Re: [PATCH v2 01/10] vfs: move cap_convert_nscap() call into vfs_setxattr()

From: Miklos Szeredi <miklos@szeredi.hu>
To: "Eric W. Biederman" <ebiederm@xmission.com>
Cc: Miklos Szeredi <mszeredi@redhat.com>,
	linux-fsdevel@vger.kernel.org,
	overlayfs <linux-unionfs@vger.kernel.org>,
	LSM <linux-security-module@vger.kernel.org>,
	linux-kernel@vger.kernel.org,
	"Serge E. Hallyn" <serge@hallyn.com>
Subject: Re: [PATCH v2 01/10] vfs: move cap_convert_nscap() call into vfs_setxattr()
Date: Tue, 12 Jan 2021 10:43:05 +0100	[thread overview]
Message-ID: <CAJfpegtKMwTZwENX7hrVGUVRWgNTf4Tr_bRxYrPpPAH_D2fH-Q@mail.gmail.com> (raw)
In-Reply-To: <874kjnm2p2.fsf@x220.int.ebiederm.org>

On Tue, Jan 12, 2021 at 1:15 AM Eric W. Biederman <ebiederm@xmission.com> wrote:
>
> Miklos Szeredi <miklos@szeredi.hu> writes:
>
> > On Fri, Jan 01, 2021 at 11:35:16AM -0600, Eric W. Biederman wrote:

> > For one: a v2 fscap is supposed to be equivalent to a v3 fscap with a rootid of
> > zero, right?
>
> Yes.  This assumes that everything is translated into the uids of the
> target filesystem.
>
> > If so, why does cap_inode_getsecurity() treat them differently (v2 fscap
> > succeeding unconditionally while v3 one being either converted to v2, rejected
> > or left as v3 depending on current_user_ns())?
>
> As I understand it v2 fscaps have always succeeded unconditionally.  The
> only case I can see for a v2 fscap might not succeed when read is if the
> filesystem is outside of the initial user namespace.

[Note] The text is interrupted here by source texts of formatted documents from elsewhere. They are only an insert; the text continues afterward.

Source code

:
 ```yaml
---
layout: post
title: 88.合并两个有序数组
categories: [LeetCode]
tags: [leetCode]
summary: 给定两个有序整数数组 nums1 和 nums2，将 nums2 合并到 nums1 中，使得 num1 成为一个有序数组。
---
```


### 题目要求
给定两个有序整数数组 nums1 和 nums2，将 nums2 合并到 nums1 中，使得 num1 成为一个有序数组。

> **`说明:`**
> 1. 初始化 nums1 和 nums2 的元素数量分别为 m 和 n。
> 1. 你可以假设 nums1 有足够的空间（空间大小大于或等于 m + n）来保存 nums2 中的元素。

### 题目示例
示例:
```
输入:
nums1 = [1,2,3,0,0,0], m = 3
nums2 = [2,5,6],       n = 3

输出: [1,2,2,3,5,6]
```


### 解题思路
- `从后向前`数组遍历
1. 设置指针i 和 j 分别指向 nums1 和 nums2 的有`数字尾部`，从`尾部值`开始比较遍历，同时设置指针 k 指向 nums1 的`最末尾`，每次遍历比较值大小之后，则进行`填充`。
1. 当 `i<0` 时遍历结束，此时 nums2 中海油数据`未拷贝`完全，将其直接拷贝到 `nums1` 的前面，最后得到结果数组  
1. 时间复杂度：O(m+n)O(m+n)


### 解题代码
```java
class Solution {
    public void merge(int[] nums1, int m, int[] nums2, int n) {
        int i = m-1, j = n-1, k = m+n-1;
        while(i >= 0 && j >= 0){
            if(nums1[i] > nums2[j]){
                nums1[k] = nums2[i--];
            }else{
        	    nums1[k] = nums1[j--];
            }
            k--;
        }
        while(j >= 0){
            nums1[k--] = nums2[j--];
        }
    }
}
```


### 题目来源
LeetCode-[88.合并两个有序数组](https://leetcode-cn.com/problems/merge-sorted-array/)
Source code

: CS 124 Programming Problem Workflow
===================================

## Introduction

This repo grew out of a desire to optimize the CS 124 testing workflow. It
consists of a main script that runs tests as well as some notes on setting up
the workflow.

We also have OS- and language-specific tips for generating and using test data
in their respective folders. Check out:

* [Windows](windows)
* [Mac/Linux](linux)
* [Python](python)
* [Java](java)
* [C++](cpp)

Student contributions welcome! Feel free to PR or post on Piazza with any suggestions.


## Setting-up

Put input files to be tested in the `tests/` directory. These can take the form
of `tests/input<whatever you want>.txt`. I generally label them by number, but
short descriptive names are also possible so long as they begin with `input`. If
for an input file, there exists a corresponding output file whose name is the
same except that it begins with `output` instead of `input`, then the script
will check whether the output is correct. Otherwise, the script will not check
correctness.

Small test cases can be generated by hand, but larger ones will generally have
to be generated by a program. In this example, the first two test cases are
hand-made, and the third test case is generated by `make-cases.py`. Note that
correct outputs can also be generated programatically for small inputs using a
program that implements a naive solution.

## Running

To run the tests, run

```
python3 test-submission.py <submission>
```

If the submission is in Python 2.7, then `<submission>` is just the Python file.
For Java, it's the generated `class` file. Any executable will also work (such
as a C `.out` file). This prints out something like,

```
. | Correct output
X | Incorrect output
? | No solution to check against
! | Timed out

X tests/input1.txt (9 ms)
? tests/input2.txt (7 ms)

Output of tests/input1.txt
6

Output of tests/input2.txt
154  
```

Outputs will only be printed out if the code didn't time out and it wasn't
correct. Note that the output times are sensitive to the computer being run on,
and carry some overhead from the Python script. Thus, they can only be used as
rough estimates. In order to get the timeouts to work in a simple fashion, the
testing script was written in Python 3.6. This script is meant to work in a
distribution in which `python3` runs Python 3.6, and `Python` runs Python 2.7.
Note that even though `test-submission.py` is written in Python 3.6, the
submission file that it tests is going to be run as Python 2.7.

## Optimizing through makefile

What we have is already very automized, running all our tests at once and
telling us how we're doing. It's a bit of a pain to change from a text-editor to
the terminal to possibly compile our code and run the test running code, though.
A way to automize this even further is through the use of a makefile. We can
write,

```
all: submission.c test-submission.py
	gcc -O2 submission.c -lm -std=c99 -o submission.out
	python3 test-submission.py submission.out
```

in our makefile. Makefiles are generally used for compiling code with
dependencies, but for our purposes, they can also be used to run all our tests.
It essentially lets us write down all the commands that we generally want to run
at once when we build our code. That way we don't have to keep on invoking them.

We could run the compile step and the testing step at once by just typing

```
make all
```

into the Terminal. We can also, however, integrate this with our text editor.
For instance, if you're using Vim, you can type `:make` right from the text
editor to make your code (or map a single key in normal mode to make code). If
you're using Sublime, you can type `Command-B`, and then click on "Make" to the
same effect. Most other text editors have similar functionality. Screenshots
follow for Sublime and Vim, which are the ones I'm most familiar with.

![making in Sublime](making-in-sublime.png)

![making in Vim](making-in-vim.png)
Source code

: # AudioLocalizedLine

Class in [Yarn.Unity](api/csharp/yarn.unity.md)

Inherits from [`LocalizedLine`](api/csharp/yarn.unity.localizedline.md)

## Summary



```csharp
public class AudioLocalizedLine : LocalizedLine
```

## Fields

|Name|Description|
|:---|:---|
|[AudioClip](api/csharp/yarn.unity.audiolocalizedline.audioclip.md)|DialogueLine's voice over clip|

Looking again, it's rather confusing.  cap_inode_getsecurity()
currently handles the following cases:

v1: -> fails with -EINVAL

v2: -> returns unconverted xattr

v3:
 a) rootid is mapped in the current namespace to non-zero:
     -> convert rootid

 b) rootid owns the current or ancerstor namespace:
     -> convert to v2

 c) rootid is not mapped and is not owner:
     -> return -EOPNOTSUPP -> falls back to unconverted v3

So lets take the example, where a tmpfs is created in a private user
namespace and one file has a v2 cap and the other an equivalent v3 cap
with a zero rootid.  This is the result when looking at it from

1) the namespace of the fs:
---------------------------------------
t = cap_dac_override+eip
tt = cap_dac_override+eip

2) the initial namespace:
---------------------------------------
t = cap_dac_override+eip
tt = cap_dac_override+eip [rootid=1000]

3) an unrelated namespace:
---------------------------------------
t = cap_dac_override+eip
tt = cap_dac_override+eip

Note: in this last case getxattr will actually return a v3 cap with
zero rootid for "tt" which getcap does not display due to being zero.
I could do a setup with a nested namespaces that better demonstrate
the confusing nature of this, but I think this also proves the point.

At this point userspace simply cannot determine whether the returned
cap is in any way valid or not.

The following semantics would make a ton more sense, since getting a
v2 would indicate that rootid is unknown:

- if cap is v2 convert to v3 with zero rootid
- after this, check if rootid needs to be translated, if not return v3
- if yes, try to translate to current ns, if succeeds return translated v3
- if not mappable, return v2

Hmm?

> > Anyway, here's a patch that I think fixes getxattr() layering for
> > security.capability.  Does basically what you suggested.  Slight change of
> > semantics vs. v1 caps, not sure if that is still needed, getxattr()/setxattr()
> > hasn't worked for these since the introduction of v3 in 4.14.
> > Untested.
>
> Taking a look.  The goal of change how these operate is to make it so
> that layered filesystems can just pass through the data if they don't
> want to change anything (even with the user namespaces of the
> filesystems in question are different).
>
> Feedback on the code below:
> - cap_get should be in inode_operations like get_acl and set_acl.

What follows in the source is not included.